Position
L'IA n'est pas
un argument de vente.
Depuis trois ans, on voit défiler des cahiers des charges qui commencent par « intégrer de l'IA ».
Aucun ne commence par « résoudre ce problème précis avec de l'IA si — et seulement si — c'est ce qui marche le mieux ».
On préfère le second.
La règle simple
On en met
quand ça sert.
On n'en met pas
quand ça ne sert pas.
Oui
— Quand l'IA a sa place- Traiter du texte ou des images non structurés à grande échelle.
- Classifier en présence d'ambiguïté que des règles ne couvrent pas.
- Extraire de l'information depuis des documents hétérogènes (PDF, scans, formulaires).
- Assister un expert humain qui garde la décision finale.
- Générer des brouillons que quelqu'un relit.
Non
— Quand elle n'a rien à y faire- Quand une règle métier explicite fait le travail, plus vite, sans erreur, à coût quasi-nul.
- Quand le coût par requête dépasse la valeur produite par requête.
- Quand l'erreur n'est pas tolérable et qu'aucune supervision n'est prévue.
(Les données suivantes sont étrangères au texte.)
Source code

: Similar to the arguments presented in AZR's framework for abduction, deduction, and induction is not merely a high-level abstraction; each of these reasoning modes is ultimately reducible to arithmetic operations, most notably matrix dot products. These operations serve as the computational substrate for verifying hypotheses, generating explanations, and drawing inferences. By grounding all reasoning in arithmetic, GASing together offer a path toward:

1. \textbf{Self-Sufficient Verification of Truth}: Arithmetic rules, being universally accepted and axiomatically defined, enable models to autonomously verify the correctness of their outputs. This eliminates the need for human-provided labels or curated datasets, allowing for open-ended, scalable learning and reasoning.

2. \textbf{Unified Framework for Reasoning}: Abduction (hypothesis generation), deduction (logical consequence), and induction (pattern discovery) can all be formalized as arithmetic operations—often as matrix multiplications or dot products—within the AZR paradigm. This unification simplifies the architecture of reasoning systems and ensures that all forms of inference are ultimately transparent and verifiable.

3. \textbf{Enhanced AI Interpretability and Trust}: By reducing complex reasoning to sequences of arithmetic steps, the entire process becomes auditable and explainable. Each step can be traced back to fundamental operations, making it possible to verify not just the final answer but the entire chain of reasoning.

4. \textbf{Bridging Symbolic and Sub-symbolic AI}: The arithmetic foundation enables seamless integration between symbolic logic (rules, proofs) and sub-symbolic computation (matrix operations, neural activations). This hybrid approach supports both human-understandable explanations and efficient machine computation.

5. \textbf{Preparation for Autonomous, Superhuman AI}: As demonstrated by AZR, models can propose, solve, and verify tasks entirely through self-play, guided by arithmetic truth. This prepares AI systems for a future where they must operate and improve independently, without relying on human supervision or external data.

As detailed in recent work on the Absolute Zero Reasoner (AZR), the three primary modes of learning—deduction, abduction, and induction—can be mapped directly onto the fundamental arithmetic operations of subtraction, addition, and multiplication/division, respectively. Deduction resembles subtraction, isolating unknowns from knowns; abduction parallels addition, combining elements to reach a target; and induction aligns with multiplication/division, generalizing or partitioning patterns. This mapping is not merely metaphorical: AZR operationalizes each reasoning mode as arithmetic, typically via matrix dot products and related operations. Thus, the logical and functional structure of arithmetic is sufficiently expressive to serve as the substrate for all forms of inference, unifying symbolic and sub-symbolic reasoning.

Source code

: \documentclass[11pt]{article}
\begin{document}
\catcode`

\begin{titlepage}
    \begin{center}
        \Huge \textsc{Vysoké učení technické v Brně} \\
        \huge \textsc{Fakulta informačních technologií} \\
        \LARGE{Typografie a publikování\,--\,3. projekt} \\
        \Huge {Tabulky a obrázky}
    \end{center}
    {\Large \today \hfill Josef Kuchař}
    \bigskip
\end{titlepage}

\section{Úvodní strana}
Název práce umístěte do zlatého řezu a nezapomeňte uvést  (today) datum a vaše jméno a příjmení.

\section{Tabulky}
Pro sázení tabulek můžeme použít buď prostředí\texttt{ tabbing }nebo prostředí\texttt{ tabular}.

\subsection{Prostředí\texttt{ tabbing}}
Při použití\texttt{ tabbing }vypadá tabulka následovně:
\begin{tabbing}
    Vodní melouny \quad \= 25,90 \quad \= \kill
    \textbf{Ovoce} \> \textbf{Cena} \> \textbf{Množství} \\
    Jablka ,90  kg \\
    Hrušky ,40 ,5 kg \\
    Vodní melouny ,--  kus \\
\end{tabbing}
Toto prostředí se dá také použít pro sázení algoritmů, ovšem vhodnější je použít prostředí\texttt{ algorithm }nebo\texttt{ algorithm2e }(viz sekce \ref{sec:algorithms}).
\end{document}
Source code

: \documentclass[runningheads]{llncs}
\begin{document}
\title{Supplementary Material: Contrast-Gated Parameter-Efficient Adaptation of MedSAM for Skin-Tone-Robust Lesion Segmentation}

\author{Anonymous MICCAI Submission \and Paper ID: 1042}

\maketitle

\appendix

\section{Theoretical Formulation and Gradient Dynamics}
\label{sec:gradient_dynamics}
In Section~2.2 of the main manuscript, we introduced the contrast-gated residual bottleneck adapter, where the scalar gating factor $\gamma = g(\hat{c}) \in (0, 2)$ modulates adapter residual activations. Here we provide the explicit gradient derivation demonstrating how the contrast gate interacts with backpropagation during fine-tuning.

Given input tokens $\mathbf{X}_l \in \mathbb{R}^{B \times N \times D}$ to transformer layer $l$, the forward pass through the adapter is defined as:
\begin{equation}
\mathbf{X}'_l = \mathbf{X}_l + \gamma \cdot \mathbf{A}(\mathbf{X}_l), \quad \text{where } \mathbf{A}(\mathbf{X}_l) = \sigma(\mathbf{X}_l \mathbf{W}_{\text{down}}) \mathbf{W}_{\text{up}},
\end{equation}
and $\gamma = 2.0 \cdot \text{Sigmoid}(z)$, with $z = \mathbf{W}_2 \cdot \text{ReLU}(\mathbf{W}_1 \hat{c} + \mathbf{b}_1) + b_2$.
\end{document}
- Quand on en met « pour rassurer la direction ».
Notre engagement
Si on dit non,
c'est qu'il y a une raison.
Si on vous dit « il n'y a pas besoin d'IA ici », c'est qu'il n'y en a pas besoin.
Et si on vous dit qu'il y en a besoin, on vous explique exactement où, pour faire quoi, à quel coût par usage, et avec quel garde-fou si le modèle se trompe.
Aucune décision technique ne devrait reposer sur une mode.
Ce qu'on déploie, concrètement
LLM hébergés
Claude, GPT, modèles open-source via vLLM ou Ollama. Choix dicté par le coût, la latence, et la sensibilité des données.
Modèles spécialisés
Classification, extraction, OCR, embedding. Plus rapides, moins chers, plus précis qu'un LLM généraliste sur leur tâche.
Règles, simplement
Du code métier déterministe quand il fait le travail. Sans excuse. Sans modèle. Sans token.